Dalam sambutannya Menkeu, Sri Mulyani mengharapkan daerah untuk terus mengukir prestasi agar bisa menjadi inspirasi.
“Lewat pemberian insentif Pemerintah berharap dapat mendorong motivasi untuk para pejabat Pemerintah Daerah dalam meningkatkan kinerjanya, utamanya dalam pengendalian inflai, kemiskinan, hingga belanja daerah,” terang Sri Mulyani dalam sambutannya.
Sri Mulyani juga berharap, daerah penerima insentif periode II tahun 2023 ini mampu mendorong jiwa kompetitif dan dapat meningkatkan kinerjanya.
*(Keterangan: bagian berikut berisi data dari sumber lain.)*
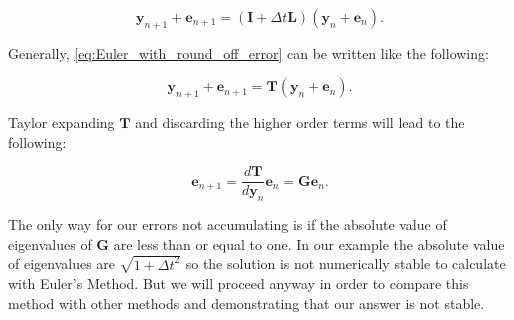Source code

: \documentclass[11pt]{article}
\begin{document}
\begin{equation}\label{eq:Euler_with_round_off_error}
    {\mathbf{y}}_{n + 1} + {\mathbf{e}}_{n + 1} = 
    (\mathbf{I} + \Delta t\mathbf{L})({\mathbf{y}}_n + {\mathbf{e}}_{n}).
\end{equation}

Generally, \ref{eq:Euler_with_round_off_error} can be written like the
following:

\begin{equation}\label{eq:Euler_with_round_off_error_general}
    {\mathbf{y}}_{n + 1} + {\mathbf{e}}_{n + 1} = 
    \mathbf{T}({\mathbf{y}}_n + {\mathbf{e}}_{n}).
\end{equation}

Taylor expanding \(\mathbf{T}\) and discarding the higher order terms
will lead to the following:

\begin{equation}\label{eq:error_accumulation}
    {\mathbf{e}}_{n + 1} = \frac{d\mathbf{T}}
    {d\mathbf{y}_n}\mathbf{e}_n = \mathbf{G}\mathbf{e}_n.
\end{equation}

The only way for our errors not accumulating is if the absolute value of
eigenvalues of \(\mathbf{G}\) are less than or equal to one. In our
example the absolute value of eigenvalues are
\(\sqrt{1 + {\Delta t}^2}\) so the solution is not numerically stable to
calculate with Euler's Method. But we will proceed anyway in order to
compare this method with other methods and demonstrating that our answer
is not stable.
\end{document}
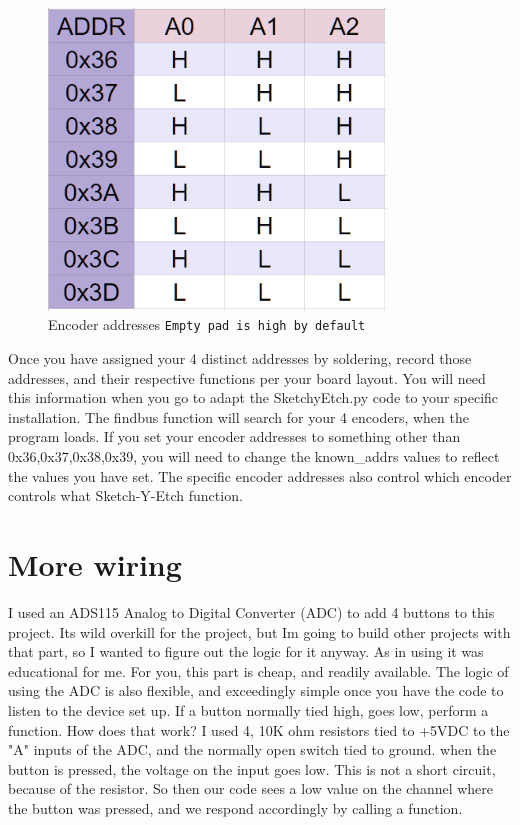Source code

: \documentclass[]{article}
\begin{document}
\begin{figure}[ht]
	\centering
	\includegraphics[width=0.8\textwidth]{rotaryEncTable.png}
	\caption{Encoder addresses \texttt{Empty pad is high by default} }
	\label{fig:address asignments}
	\end{figure}

Once you have assigned your 4 distinct addresses by soldering, record those addresses, and their respective functions per your board layout. You will need this information when you go to adapt the SketchyEtch.py code to your specific installation.
The findbus function will search for your 4 encoders, when the program loads. If you set your encoder addresses to something other than 0x36,0x37,0x38,0x39, you will need to change the known\_addrs values to reflect the values you have set. 
The specific encoder addresses also control which encoder controls what Sketch-Y-Etch function. 


\section*{More wiring} I used an ADS115 Analog to Digital Converter (ADC) to add 4 buttons to this project. Its wild overkill for the project, but Im going to build other projects with that part, so I wanted to figure out the logic for it anyway.
As in using it was educational for me. For you, this part is cheap, and readily available. The logic of using the ADC is also flexible, and exceedingly simple once you have the code to listen to the device set up. If a button normally tied high, goes low, perform a function. 
How does that work? I used 4, 10K ohm resistors tied to +5VDC to the "A" inputs of the ADC, and the normally open switch tied to ground. when the button is pressed, the voltage on the input goes low. This is not a short circuit, because of the resistor. So then our code sees a low value on the channel where the button was pressed, and we respond accordingly by calling a function.  
\end{document}
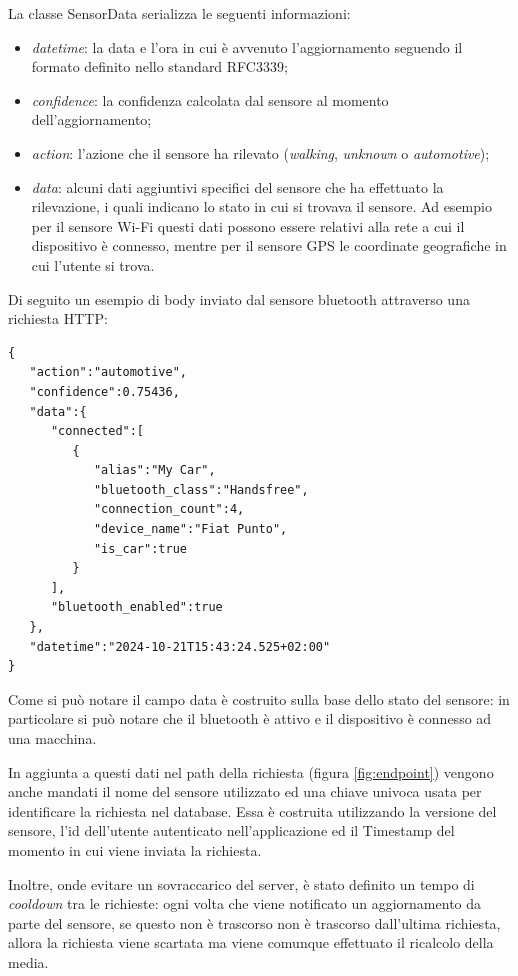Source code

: La classe SensorData serializza le seguenti informazioni:
\begin{itemize}
    \item \textit{datetime}: la data e l'ora in cui è avvenuto l'aggiornamento seguendo il formato definito nello standard RFC3339\cite{ref:RFC3339};
    \item \textit{confidence}: la confidenza calcolata dal sensore al momento dell'aggiornamento;
    \item \textit{action}: l'azione che il sensore ha rilevato (\textit{walking}, \textit{unknown} o \textit{automotive});
    \item \textit{data}: alcuni dati aggiuntivi specifici del sensore che ha effettuato la rilevazione, i quali indicano lo stato in cui si trovava il sensore. Ad esempio per il sensore Wi-Fi questi dati possono essere relativi alla rete a cui il dispositivo è connesso, mentre per il sensore GPS le coordinate geografiche in cui l'utente si trova.
\end{itemize}
Di seguito un esempio di body inviato dal sensore bluetooth attraverso una richiesta HTTP:
\begin{verbatim}
{
   "action":"automotive",
   "confidence":0.75436,
   "data":{
      "connected":[
         {
            "alias":"My Car",
            "bluetooth_class":"Handsfree",
            "connection_count":4,
            "device_name":"Fiat Punto",
            "is_car":true
         }
      ],
      "bluetooth_enabled":true
   },
   "datetime":"2024-10-21T15:43:24.525+02:00"
}
\end{verbatim}
Come si può notare il campo data è costruito sulla base dello stato del sensore: in particolare si può notare che il bluetooth è attivo e il dispositivo è connesso ad una macchina.

In aggiunta a questi dati nel path della richiesta (figura \ref{fig:endpoint}) vengono anche mandati il nome del sensore utilizzato ed una chiave univoca usata per identificare la richiesta nel database. Essa è costruita utilizzando la versione del sensore, l'id dell'utente autenticato nell'applicazione ed il Timestamp del momento in cui viene inviata la richiesta.

Inoltre, onde evitare un sovraccarico del server, è stato definito un tempo di \textit{cooldown} tra le richieste: ogni volta che viene notificato un aggiornamento da parte del sensore, se questo non è trascorso non è trascorso dall'ultima richiesta, allora la richiesta viene scartata ma viene comunque effettuato il ricalcolo della media.


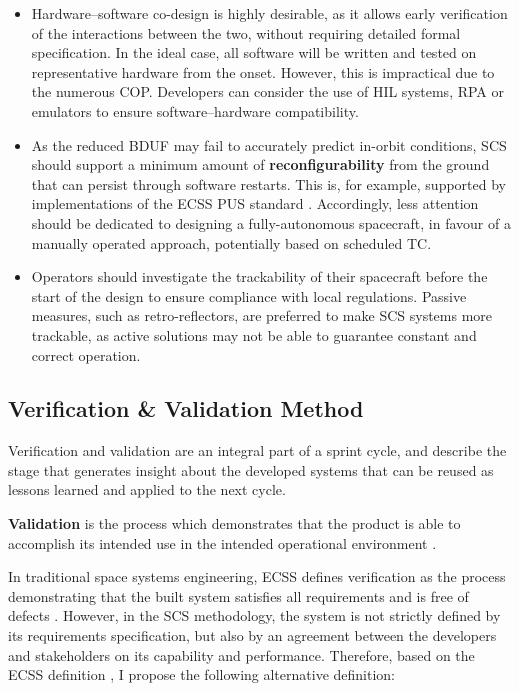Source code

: \documentclass[a4paper,nobib,justified,final]{tufte-book}
\begin{document}
\begin{itemize}
	\item Hardware--software co-design is highly desirable, as it allows early verification of the interactions between the two, without requiring detailed formal specification. In the ideal case, all software will be written and tested on representative hardware from the onset. However, this is impractical due to the numerous \acl{COP}. Developers can consider the use of \acf{HIL} systems, \acf{RPA} or emulators to ensure software--hardware compatibility.
	\item As the reduced \acs{BDUF} may fail to accurately predict in-orbit conditions, \acs{SCS} should support a minimum amount of \textbf{reconfigurability} from the ground that can persist through software restarts. This is, for example, supported by implementations of the \acs{ECSS} \acl{PUS} standard \autocite{ECSS-E-ST-70-41C}. Accordingly, less attention should be dedicated to designing a fully-autonomous spacecraft, in favour of a manually operated approach, potentially based on scheduled \acs{TC}.
	\item Operators should investigate the trackability of their spacecraft before the start of the design to ensure compliance with local regulations. Passive measures, such as retro-reflectors, are preferred to make \acs{SCS} systems more trackable, as active solutions may not be able to guarantee constant and correct operation. 
\end{itemize}


\subsection{Verification \& Validation Method}
\label{sec:METHODOLOGY_verification}

Verification and validation are an integral part of a sprint cycle, and describe the stage that generates insight about the developed systems that can be reused as lessons learned and applied to the next cycle.


\begin{margindefinition}[Validation]
	\textbf{Validation} is the process which demonstrates that the product is able to accomplish its intended use in the intended operational environment \cite{ECSS-S-ST-00-01C}.
\end{margindefinition}

In traditional space systems engineering, \acs{ECSS} defines verification as the process demonstrating that the built system satisfies all requirements and is free of defects \cite{ECSS-S-ST-00-01C}. However, in the \ac{SCS} methodology, the system is not strictly defined by its requirements specification, but also by an agreement between the developers and stakeholders on its capability and performance. Therefore, based on the \acs{ECSS} definition \cite{ECSS-S-ST-00-01C}, I propose the following alternative definition:
\end{document}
Berikut 33 Pemerintah daerah yang mendapatkan penghargaan pengendalian inflasi, dimulai dari tertinggi ke terendah:
- Kab. Pidie Jaya Rp12,07 miliar
- Kota Subulussalam Rp 12,04 miliar
- Kab. Temanggung Rp 11,60 miliar
- Kab. Sumbawa Rp 11,44 miliar
- Provinsi Sulawesi Tengah Rp 11,20 miliar
- Kab. Melawi Rp 11,02 miliar
- Kab. Wajo Rp 10,53 miliar
- Kab. Kolaka Utara Rp 10,38 miliar
- Kab. Banggai Rp 10,28 miliar
- Kab. Mamuju Rp 10,17 miliar
- Provinsi DKI Jakarta Rp 10,17 miliar
- Kab. Magetan Rp10,15 miliar
- Kota Tidore Kepulauan Rp 10,14 miliar
- Kab. Aceh Barat Rp 10 miliar
- Kab. Kutai Kartanegara Rp 9,86 miliar
- Kab. Konawe Utara Rp 9,76 miliar
- Kota Gunungsitoli Rp 9,75 miliar
- Kab. Kolaka Rp 9,65 miliar
- Kab. Enrekang Rp 9,64 miliar
- Kab. Morowali Rp 9,43 miliar
- Kota Sabang Rp 9,41 miliar
- Kab. Konawe Selatan Rp 9,38 miliar
- Kab. Malang Rp 9,37 miliar
- Kota Banjarbaru Rp 9,37 miliar
- Kab. Garut Rp 9,36 miliar
- Kab. Tojo Una Una Rp 9,30 miliar
- Kab. Kutai Timur Rp 9,30 miliar
- Kab. Trenggalek Rp 9,29 miliar
- Kab. Tabalong Rp 9,29 miliar
- Kab. Sarolangun Rp 9,28 miliar
- Kab. OKU Timur Rp 9,28 miliar
- Kota Dumai Rp 9,26 miliar
- Provinsi Sumatera Barat Rp 8,62 miliar. (adv/humas)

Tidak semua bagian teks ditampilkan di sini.